In Paroikia, the first site that a traveller must visit is the Church of Ekatontapyliani (or Katapoliani), near the port of Paros. This long-suffering church, is believed to have been built by Agia Eleni (Saint Helen), mother of the first Byzantine and Christian emperor Constantine, and has underwent centuries of destruction, raids and renovations that have altered its original form. Many findings, however, from excavations at its basement, are now exhibited at the Byzantine Museum of Paros. At the town of Paros, it's the turn of the Archeological Museum to attract the visitor's interest, with its exhibits covering a period of 6000 years: from the Neolithical Era to the Roman Age, with the archaic and classical sculptures exhibition being the most impressive one, all of which are made from the local marble, and definitely the unique third part of the 'Parian Chronicle', an engraved chronological record of historic and literary events, with the other two parts being in London. Another important sight is the Castle of Paroikia, built by the Venetians in 1260 from the architectural parts of ancient temples, mainly of Athena's archaic temple, which is visible at many places that these parts have been built in.

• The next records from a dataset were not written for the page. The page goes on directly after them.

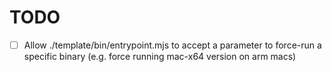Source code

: # TODO

- [ ] Allow ./template/bin/entrypoint.mjs to accept a parameter to force-run a specific binary (e.g. force running mac-x64 version on arm macs)

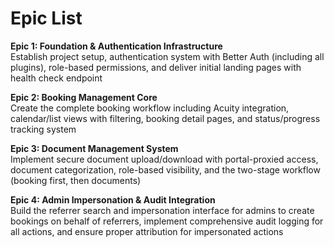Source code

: # Epic List

**Epic 1: Foundation & Authentication Infrastructure**  
Establish project setup, authentication system with Better Auth (including all plugins), role-based permissions, and deliver initial landing pages with health check endpoint

**Epic 2: Booking Management Core**  
Create the complete booking workflow including Acuity integration, calendar/list views with filtering, booking detail pages, and status/progress tracking system

**Epic 3: Document Management System**  
Implement secure document upload/download with portal-proxied access, document categorization, role-based visibility, and the two-stage workflow (booking first, then documents)

**Epic 4: Admin Impersonation & Audit Integration**  
Build the referrer search and impersonation interface for admins to create bookings on behalf of referrers, implement comprehensive audit logging for all actions, and ensure proper attribution for impersonated actions

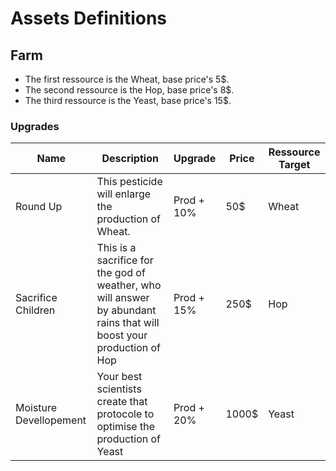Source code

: # Assets Definitions

## Farm

 - The first ressource is the Wheat, base price's 5$.
 - The second ressource is the Hop, base price's 8$.
 - The third ressource is the Yeast, base price's 15$.

### Upgrades

| Name     | Description | Upgrade     | Price | Ressource Target |
|----------|-------------|-------------|-------|--------| 
| Round Up | This pesticide will enlarge the production of Wheat. | Prod + 10%  | 50$ | Wheat 
| Sacrifice Children  | This is a sacrifice for the god of weather, who will answer by abundant rains that will boost your production of Hop | Prod + 15%  | 250$  | Hop |
| Moisture Devellopement | Your best scientists create that protocole to optimise the production of Yeast | Prod + 20%  | 1000$ | Yeast |
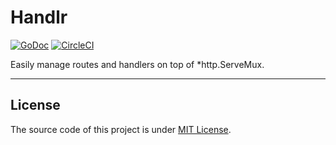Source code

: # Handlr

[![GoDoc](https://godoc.org/github.com/mariomenjr/handlr?status.svg)](https://godoc.org/github.com/mariomenjr/handlr)
[![CircleCI](https://circleci.com/gh/mariomenjr/handlr/tree/main.svg?style=svg)](https://circleci.com/gh/mariomenjr/handlr/tree/main)

Easily manage routes and handlers on top of *http.ServeMux.

---

## License 
The source code of this project is under [MIT License](https://opensource.org/licenses/MIT).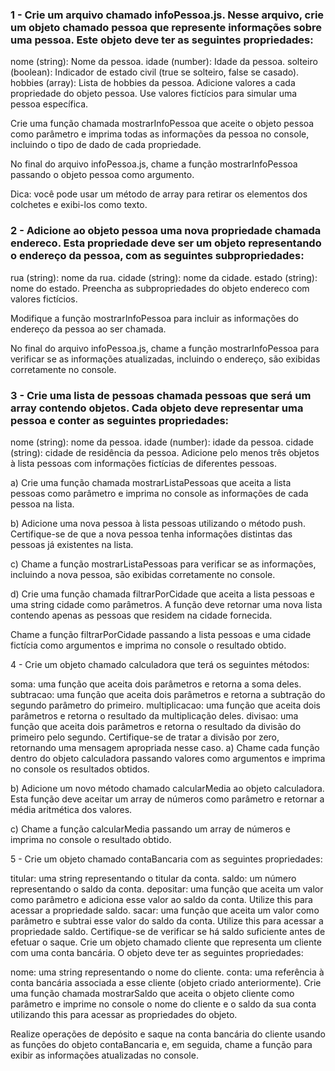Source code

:### 1 - Crie um arquivo chamado infoPessoa.js. Nesse arquivo, crie um objeto chamado pessoa que represente informações sobre uma pessoa. Este objeto deve ter as seguintes propriedades:

nome (string): Nome da pessoa.
idade (number): Idade da pessoa.
solteiro (boolean): Indicador de estado civil (true se solteiro, false se casado).
hobbies (array): Lista de hobbies da pessoa.
Adicione valores a cada propriedade do objeto pessoa. Use valores fictícios para simular uma pessoa específica.

Crie uma função chamada mostrarInfoPessoa que aceite o objeto pessoa como parâmetro e imprima todas as informações da pessoa no console, incluindo o tipo de dado de cada propriedade.

No final do arquivo infoPessoa.js, chame a função mostrarInfoPessoa passando o objeto pessoa como argumento.

Dica: você pode usar um método de array para retirar os elementos dos colchetes e exibi-los como texto.

### 2 - Adicione ao objeto pessoa uma nova propriedade chamada endereco. Esta propriedade deve ser um objeto representando o endereço da pessoa, com as seguintes subpropriedades:

rua (string): nome da rua.
cidade (string): nome da cidade.
estado (string): nome do estado.
Preencha as subpropriedades do objeto endereco com valores fictícios.

Modifique a função mostrarInfoPessoa para incluir as informações do endereço da pessoa ao ser chamada.

No final do arquivo infoPessoa.js, chame a função mostrarInfoPessoa para verificar se as informações atualizadas, incluindo o endereço, são exibidas corretamente no console.

### 3 - Crie uma lista de pessoas chamada pessoas que será um array contendo objetos. Cada objeto deve representar uma pessoa e conter as seguintes propriedades:

nome (string): nome da pessoa.
idade (number): idade da pessoa.
cidade (string): cidade de residência da pessoa.
Adicione pelo menos três objetos à lista pessoas com informações fictícias de diferentes pessoas.

a) Crie uma função chamada mostrarListaPessoas que aceita a lista pessoas como parâmetro e imprima no console as informações de cada pessoa na lista.

b) Adicione uma nova pessoa à lista pessoas utilizando o método push. Certifique-se de que a nova pessoa tenha informações distintas das pessoas já existentes na lista.

c) Chame a função mostrarListaPessoas para verificar se as informações, incluindo a nova pessoa, são exibidas corretamente no console.

d) Crie uma função chamada filtrarPorCidade que aceita a lista pessoas e uma string cidade como parâmetros. A função deve retornar uma nova lista contendo apenas as pessoas que residem na cidade fornecida.

Chame a função filtrarPorCidade passando a lista pessoas e uma cidade fictícia como argumentos e imprima no console o resultado obtido.

4 - Crie um objeto chamado calculadora que terá os seguintes métodos:

soma: uma função que aceita dois parâmetros e retorna a soma deles.
subtracao: uma função que aceita dois parâmetros e retorna a subtração do segundo parâmetro do primeiro.
multiplicacao: uma função que aceita dois parâmetros e retorna o resultado da multiplicação deles.
divisao: uma função que aceita dois parâmetros e retorna o resultado da divisão do primeiro pelo segundo. Certifique-se de tratar a divisão por zero, retornando uma mensagem apropriada nesse caso.
a) Chame cada função dentro do objeto calculadora passando valores como argumentos e imprima no console os resultados obtidos.

b) Adicione um novo método chamado calcularMedia ao objeto calculadora. Esta função deve aceitar um array de números como parâmetro e retornar a média aritmética dos valores.

c) Chame a função calcularMedia passando um array de números e imprima no console o resultado obtido.

5 - Crie um objeto chamado contaBancaria com as seguintes propriedades:

titular: uma string representando o titular da conta.
saldo: um número representando o saldo da conta.
depositar: uma função que aceita um valor como parâmetro e adiciona esse valor ao saldo da conta. Utilize this para acessar a propriedade saldo.
sacar: uma função que aceita um valor como parâmetro e subtrai esse valor do saldo da conta. Utilize this para acessar a propriedade saldo. Certifique-se de verificar se há saldo suficiente antes de efetuar o saque.
Crie um objeto chamado cliente que representa um cliente com uma conta bancária. O objeto deve ter as seguintes propriedades:

nome: uma string representando o nome do cliente.
conta: uma referência à conta bancária associada a esse cliente (objeto criado anteriormente).
Crie uma função chamada mostrarSaldo que aceita o objeto cliente como parâmetro e imprime no console o nome do cliente e o saldo da sua conta utilizando this para acessar as propriedades do objeto.

Realize operações de depósito e saque na conta bancária do cliente usando as funções do objeto contaBancaria e, em seguida, chame a função para exibir as informações atualizadas no console.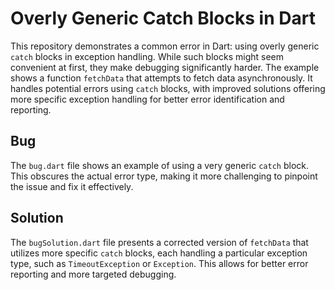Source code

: # Overly Generic Catch Blocks in Dart

This repository demonstrates a common error in Dart: using overly generic `catch` blocks in exception handling.  While such blocks might seem convenient at first, they make debugging significantly harder.  The example shows a function `fetchData` that attempts to fetch data asynchronously. It handles potential errors using `catch` blocks, with improved solutions offering more specific exception handling for better error identification and reporting.

## Bug

The `bug.dart` file shows an example of using a very generic `catch` block. This obscures the actual error type, making it more challenging to pinpoint the issue and fix it effectively. 

## Solution

The `bugSolution.dart` file presents a corrected version of `fetchData` that utilizes more specific `catch` blocks, each handling a particular exception type, such as `TimeoutException` or `Exception`.  This allows for better error reporting and more targeted debugging.
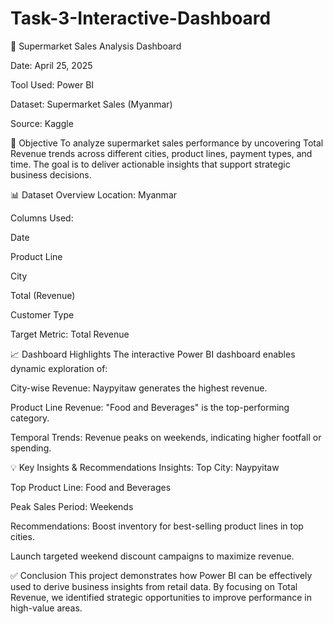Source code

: # Task-3-Interactive-Dashboard

🛒 Supermarket Sales Analysis Dashboard

Date: April 25, 2025

Tool Used: Power BI

Dataset: Supermarket Sales (Myanmar)

Source:  Kaggle

📌 Objective
To analyze supermarket sales performance by uncovering Total Revenue trends across different cities, product lines, payment types, and time. The goal is to deliver actionable insights that support strategic business decisions.

📊 Dataset Overview
Location: Myanmar

Columns Used:

Date

Product Line

City

Total (Revenue)

Customer Type

Target Metric: Total Revenue

📈 Dashboard Highlights
The interactive Power BI dashboard enables dynamic exploration of:

City-wise Revenue: Naypyitaw generates the highest revenue.

Product Line Revenue: "Food and Beverages" is the top-performing category.

Temporal Trends: Revenue peaks on weekends, indicating higher footfall or spending.

💡 Key Insights & Recommendations
Insights:
Top City: Naypyitaw

Top Product Line: Food and Beverages

Peak Sales Period: Weekends

Recommendations:
Boost inventory for best-selling product lines in top cities.

Launch targeted weekend discount campaigns to maximize revenue.

✅ Conclusion
This project demonstrates how Power BI can be effectively used to derive business insights from retail data. By focusing on Total Revenue, we identified strategic opportunities to improve performance in high-value areas.
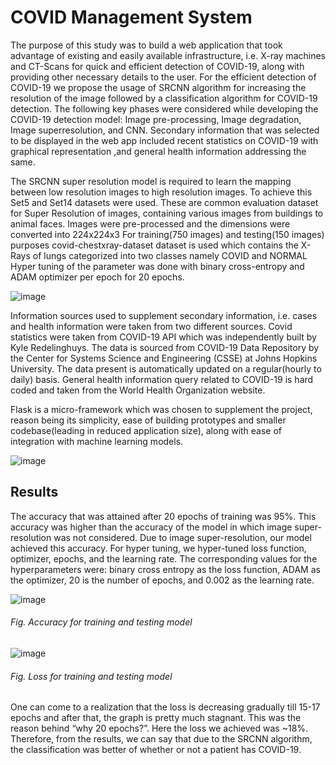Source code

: # COVID Management System

The purpose of this study was to build a web application that took advantage of existing and easily available infrastructure, i.e. X-ray machines and CT-Scans for quick and efficient detection of COVID-19, along with providing other necessary details to the user. For the efficient detection of COVID-19 we propose the usage of SRCNN algorithm for increasing the resolution of the image followed by a classification algorithm for COVID-19 detection. The following key phases were considered while developing the COVID-19 detection model: Image pre-processing, Image degradation, Image superresolution, and CNN. Secondary information that was selected to be displayed in the web app included recent statistics on COVID-19 with graphical representation ,and general health information addressing the same.

The SRCNN super resolution model is required to learn the mapping between low resolution images to high resolution images. To achieve this Set5 and Set14 datasets were used. These are common evaluation dataset for Super Resolution of images, containing various images from buildings to animal faces. Images were pre-processed and the dimensions were converted into 224x224x3  For training(750 images) and testing(150 images) purposes  covid-chestxray-dataset dataset is used which contains the X-Rays of lungs categorized into two classes namely COVID and NORMAL Hyper tuning of the parameter was done with binary cross-entropy and ADAM optimizer per epoch for 20 epochs.

![image](https://user-images.githubusercontent.com/39914367/125448925-0ec6c84d-269b-4025-9b62-3cce5c80d195.png)

Information sources used to supplement secondary information, i.e. cases and health information were taken from two different sources. Covid statistics were taken from COVID-19 API which was independently built by Kyle Redelinghuys. The data is sourced from COVID-19 Data Repository by the Center for Systems Science and Engineering (CSSE) at Johns Hopkins University. The data present is automatically updated on a regular(hourly to daily) basis. General health information query related to COVID-19 is hard coded and taken from the World Health Organization website.

Flask is a micro-framework which was chosen to supplement the project, reason being its simplicity, ease of building prototypes and smaller codebase(leading in reduced application size), along with ease of integration with machine learning models.

![image](https://user-images.githubusercontent.com/39914367/125448780-a5f61e96-c58d-4870-8cf2-8d6203d80dcb.png)


## Results

The accuracy that was attained after 20 epochs of training was 95%. This accuracy was higher than the accuracy of the model in which image super-resolution was not considered. Due to image super-resolution, our model achieved this accuracy. For hyper tuning, we hyper-tuned loss function, optimizer, epochs, and the learning rate. The corresponding values for the hyperparameters were: binary cross entropy as the loss function, ADAM as the optimizer, 20 is the number of epochs, and 0.002 as the learning rate. 

![image](https://user-images.githubusercontent.com/39914367/125449716-2aef0c01-caf4-440d-8710-6ccb2ffeec46.png)
###### Fig. Accuracy for training and testing model

![image](https://user-images.githubusercontent.com/39914367/125449616-eaec38cf-744f-4478-876f-a8da75803a83.png)
###### Fig. Loss for training and testing model  

One can come to a realization that the loss is decreasing gradually till 15-17 epochs and after that, the graph is pretty much stagnant. This was the reason behind “why 20 epochs?”.   Here the loss we achieved was ~18%. 
Therefore, from the results, we can say that due to the SRCNN algorithm, the classification was better of whether or not a patient has COVID-19. 
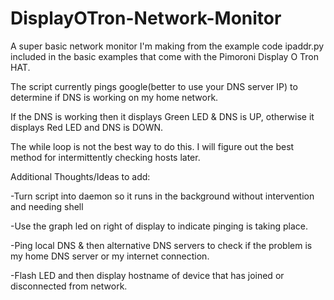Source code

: # DisplayOTron-Network-Monitor
A super basic network monitor I'm making from the example code ipaddr.py included in the basic examples that come with the Pimoroni Display O Tron HAT.

The script currently pings google(better to use your DNS server IP) to determine if DNS is working on my home network.

If the DNS is working then it displays Green LED & DNS is UP, otherwise it displays Red LED and DNS is DOWN.

The while loop is not the best way to do this. I will figure out the best method for intermittently checking hosts later.

Additional Thoughts/Ideas to add:

-Turn script into daemon so it runs in the background without intervention and needing shell

-Use the graph led on right of display to indicate pinging is taking place.

-Ping local DNS & then alternative DNS servers to check if the problem is my home DNS server or my internet connection.

-Flash LED and then display hostname of device that has joined or disconnected from network.

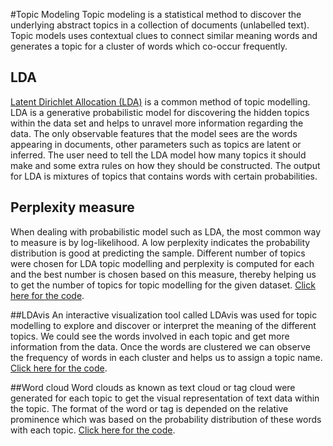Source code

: #Topic Modeling
Topic modeling is a statistical method to discover the underlying abstract topics in a collection of documents (unlabelled text). Topic models uses contextual clues to connect similar meaning words and generates a topic for a cluster of words which co-occur frequently.

## LDA
[Latent Dirichlet Allocation (LDA)](http://www.jmlr.org/papers/volume3/blei03a/blei03a.pdf) is a common method of topic modelling. LDA is a generative probabilistic model for discovering the hidden topics within the data set and helps to unravel more information regarding the data. The only observable features that the model sees are the words appearing in documents, other parameters such as topics are latent or inferred. The user need to tell the LDA model how many topics it should make and some extra rules on how they should be constructed. The output for LDA is mixtures of topics that contains words with certain probabilities.

## Perplexity measure
When dealing with probabilistic model such as LDA, the most common way to measure is by log-likelihood. A low perplexity indicates the probability distribution is good at predicting the sample. Different number of topics were chosen for LDA topic modelling and perplexity is computed for each and the best number is chosen based on this measure, thereby helping us to get the number of topics for topic modelling for the given dataset. [Click here for the code](perplexity.R).

##LDAvis
An interactive visualization tool called LDAvis was used for topic modelling to explore and discover or interpret the meaning of the different topics. We could see the words involved in each topic and get more information from the data. Once the words are clustered we can observe the frequency of words in each cluster and helps us to assign a topic name. [Click here for the code](Ldavis.R).

##Word cloud
Word clouds as known as text cloud or tag cloud were generated for each topic to get the visual representation of text data within the topic. The format of the word or tag is depended on the relative prominence which was based on the probability distribution of these words with each topic. [Click here for the code](wordcloud.R).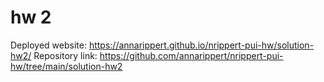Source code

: # hw 2
Deployed website: https://annarippert.github.io/nrippert-pui-hw/solution-hw2/
Repository link: https://github.com/annarippert/nrippert-pui-hw/tree/main/solution-hw2
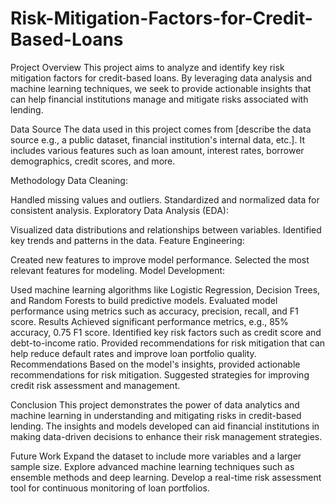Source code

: # Risk-Mitigation-Factors-for-Credit-Based-Loans

Project Overview
This project aims to analyze and identify key risk mitigation factors for credit-based loans. By leveraging data analysis and machine learning techniques, we seek to provide actionable insights that can help financial institutions manage and mitigate risks associated with lending.

Data Source
The data used in this project comes from [describe the data source e.g., a public dataset, financial institution's internal data, etc.]. It includes various features such as loan amount, interest rates, borrower demographics, credit scores, and more.

Methodology
Data Cleaning:

Handled missing values and outliers.
Standardized and normalized data for consistent analysis.
Exploratory Data Analysis (EDA):

Visualized data distributions and relationships between variables.
Identified key trends and patterns in the data.
Feature Engineering:

Created new features to improve model performance.
Selected the most relevant features for modeling.
Model Development:

Used machine learning algorithms like Logistic Regression, Decision Trees, and Random Forests to build predictive models.
Evaluated model performance using metrics such as accuracy, precision, recall, and F1 score.
Results
Achieved significant performance metrics, e.g., 85% accuracy, 0.75 F1 score.
Identified key risk factors such as credit score and debt-to-income ratio.
Provided recommendations for risk mitigation that can help reduce default rates and improve loan portfolio quality.
Recommendations
Based on the model's insights, provided actionable recommendations for risk mitigation. Suggested strategies for improving credit risk assessment and management.

Conclusion
This project demonstrates the power of data analytics and machine learning in understanding and mitigating risks in credit-based lending. The insights and models developed can aid financial institutions in making data-driven decisions to enhance their risk management strategies.

Future Work
Expand the dataset to include more variables and a larger sample size.
Explore advanced machine learning techniques such as ensemble methods and deep learning.
Develop a real-time risk assessment tool for continuous monitoring of loan portfolios.
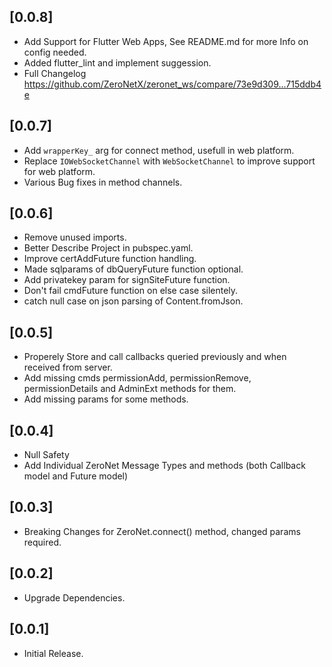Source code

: ## [0.0.8]
 - Add Support for Flutter Web Apps, See README.md for more Info on config needed.
 - Added flutter_lint and implement suggession.
 - Full Changelog https://github.com/ZeroNetX/zeronet_ws/compare/73e9d309...715ddb4e


## [0.0.7]

- Add `wrapperKey_` arg for connect method, usefull in web platform.
- Replace `IOWebSocketChannel` with `WebSocketChannel` to improve support for web platform.
- Various Bug fixes in method channels.

## [0.0.6]

- Remove unused imports.
- Better Describe Project in pubspec.yaml.
- Improve certAddFuture function handling.
- Made sqlparams of dbQueryFuture function optional.
- Add privatekey param for signSiteFuture function.
- Don't fail cmdFuture function on else case silentely.
- catch null case on json parsing of Content.fromJson.

## [0.0.5]

* Properely Store and call callbacks queried previously and when received from server.
* Add missing cmds permissionAdd, permissionRemove, permissionDetails and AdminExt methods for them.
* Add missing params for some methods.

## [0.0.4]

* Null Safety
* Add Individual ZeroNet Message Types and methods (both Callback model and Future model)

## [0.0.3]

* Breaking Changes for ZeroNet.connect() method, changed params required.

## [0.0.2]

* Upgrade Dependencies.

## [0.0.1]

* Initial Release.
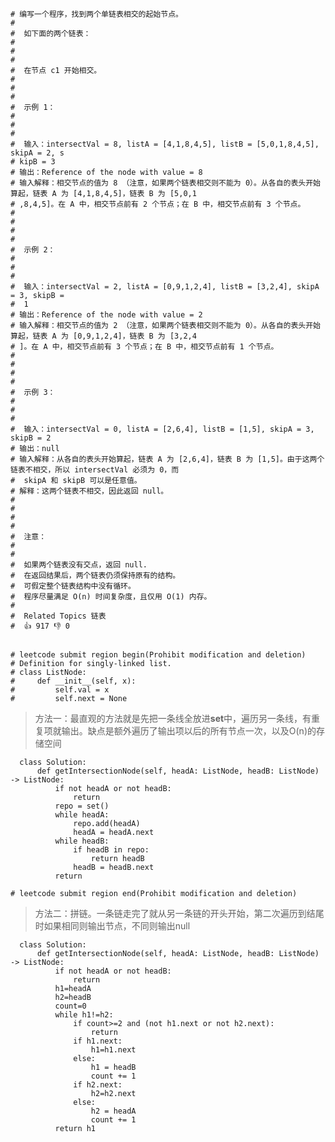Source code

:     # 编写一个程序，找到两个单链表相交的起始节点。 
    # 
    #  如下面的两个链表： 
    # 
    #  
    # 
    #  在节点 c1 开始相交。 
    # 
    #  
    # 
    #  示例 1： 
    # 
    #  
    # 
    #  输入：intersectVal = 8, listA = [4,1,8,4,5], listB = [5,0,1,8,4,5], skipA = 2, s
    # kipB = 3
    # 输出：Reference of the node with value = 8
    # 输入解释：相交节点的值为 8 （注意，如果两个链表相交则不能为 0）。从各自的表头开始算起，链表 A 为 [4,1,8,4,5]，链表 B 为 [5,0,1
    # ,8,4,5]。在 A 中，相交节点前有 2 个节点；在 B 中，相交节点前有 3 个节点。
    #  
    # 
    #  
    # 
    #  示例 2： 
    # 
    #  
    # 
    #  输入：intersectVal = 2, listA = [0,9,1,2,4], listB = [3,2,4], skipA = 3, skipB =
    #  1
    # 输出：Reference of the node with value = 2
    # 输入解释：相交节点的值为 2 （注意，如果两个链表相交则不能为 0）。从各自的表头开始算起，链表 A 为 [0,9,1,2,4]，链表 B 为 [3,2,4
    # ]。在 A 中，相交节点前有 3 个节点；在 B 中，相交节点前有 1 个节点。
    #  
    # 
    #  
    # 
    #  示例 3： 
    # 
    #  
    # 
    #  输入：intersectVal = 0, listA = [2,6,4], listB = [1,5], skipA = 3, skipB = 2
    # 输出：null
    # 输入解释：从各自的表头开始算起，链表 A 为 [2,6,4]，链表 B 为 [1,5]。由于这两个链表不相交，所以 intersectVal 必须为 0，而
    #  skipA 和 skipB 可以是任意值。
    # 解释：这两个链表不相交，因此返回 null。
    #  
    # 
    #  
    # 
    #  注意： 
    # 
    #  
    #  如果两个链表没有交点，返回 null. 
    #  在返回结果后，两个链表仍须保持原有的结构。 
    #  可假定整个链表结构中没有循环。 
    #  程序尽量满足 O(n) 时间复杂度，且仅用 O(1) 内存。 
    #  
    #  Related Topics 链表 
    #  👍 917 👎 0


    # leetcode submit region begin(Prohibit modification and deletion)
    # Definition for singly-linked list.
    # class ListNode:
    #     def __init__(self, x):
    #         self.val = x
    #         self.next = None

>方法一：最直观的方法就是先把一条线全放进**set**中，遍历另一条线，有重复项就输出。缺点是额外遍历了输出项以后的所有节点一次，以及O(n)的存储空间

      class Solution:
          def getIntersectionNode(self, headA: ListNode, headB: ListNode) -> ListNode:
              if not headA or not headB:
                  return
              repo = set()
              while headA:
                  repo.add(headA)
                  headA = headA.next
              while headB:
                  if headB in repo:
                      return headB
                  headB = headB.next
              return

    # leetcode submit region end(Prohibit modification and deletion)
  
>方法二：拼链。一条链走完了就从另一条链的开头开始，第二次遍历到结尾时如果相同则输出节点，不同则输出null

      class Solution:
          def getIntersectionNode(self, headA: ListNode, headB: ListNode) -> ListNode:
              if not headA or not headB:
                  return
              h1=headA
              h2=headB
              count=0
              while h1!=h2:
                  if count>=2 and (not h1.next or not h2.next):
                      return
                  if h1.next:
                      h1=h1.next
                  else:
                      h1 = headB
                      count += 1
                  if h2.next:
                      h2=h2.next
                  else:
                      h2 = headA
                      count += 1
              return h1
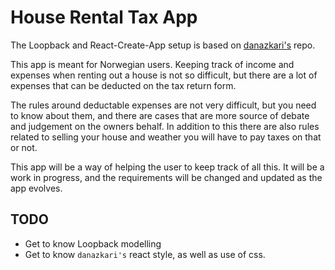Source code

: # House Rental Tax App

The Loopback and React-Create-App setup is based on [danazkari's](https://github.com/danazkari/take-note) repo.

This app is meant for Norwegian users. Keeping track of income and expenses when renting out a house is not so difficult, but there are a lot of expenses that can be deducted on the tax return form.

The rules around deductable expenses are not very difficult, but you need to know about them, and there are cases that are more source of debate and judgement on the owners behalf.
In addition to this there are also rules related to selling your house and weather you will have to pay taxes on that or not. 

This app will be a way of helping the user to keep track of all this.
It will be a work in progress, and the requirements will be changed and updated as the app evolves.


## TODO
* Get to know Loopback modelling
* Get to know `danazkari's` react style, as well as use of css.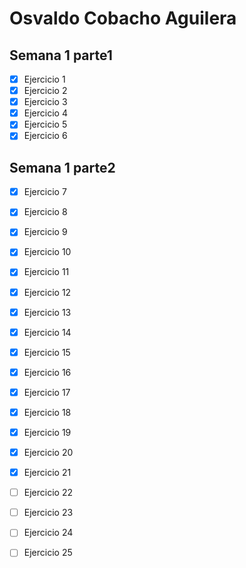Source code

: # Osvaldo Cobacho Aguilera

## Semana 1 parte1

- [x] Ejercicio 1  
- [x] Ejercicio 2
- [x] Ejercicio 3
- [x] Ejercicio 4
- [x] Ejercicio 5
- [x] Ejercicio 6

## Semana 1 parte2

- [x] Ejercicio 7
- [x] Ejercicio 8
- [x] Ejercicio 9
- [x] Ejercicio 10
- [x] Ejercicio 11
- [x] Ejercicio 12
- [X] Ejercicio 13
- [X] Ejercicio 14
- [X] Ejercicio 15
- [X] Ejercicio 16
- [x] Ejercicio 17
- [X] Ejercicio 18
- [x] Ejercicio 19
- [x] Ejercicio 20
- [x] Ejercicio 21
- [ ] Ejercicio 22
- [ ] Ejercicio 23
- [ ] Ejercicio 24
- [ ] Ejercicio 25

Inside the castle, the visitor can roam around many small chapels, among which Agios Konstaninos (Saint Constantine) is the most important architecture-wise.
Near Paroikia, at Psychopiana valley, lies the Valley of the Butterflies, an amazing, green, bushy plain, where endless flocks of butterflies rest from May until late August.
North of Paroikia, following the signs to Dilios Apollon Temple, we arrive onto a hill with an amazing view where the temple was founded during the 5th century BC, and apart from the altar with its yard, it also included an Artemis (Diana) small temple and a small place where symposiums were held.
Northeast of Paroikia, at the Paros mountains, lies the Loggovarda monastery, whose monks -strictly a male monastery, entrance to women is forbidden- are very creative and talented, as some of them are into byzantine icon art, others into bookbinding art and the rest are occupied with the wine-production and the cultivation of the monastery's fields.
Before Lefkes, the small but beautiful and total-white Marathi, has 3 churches at the east and the ancient marble quarries of the famous Paros marble, of unique clarity and quality, has been a source of wealth for the island from ancient years and for many centuries on.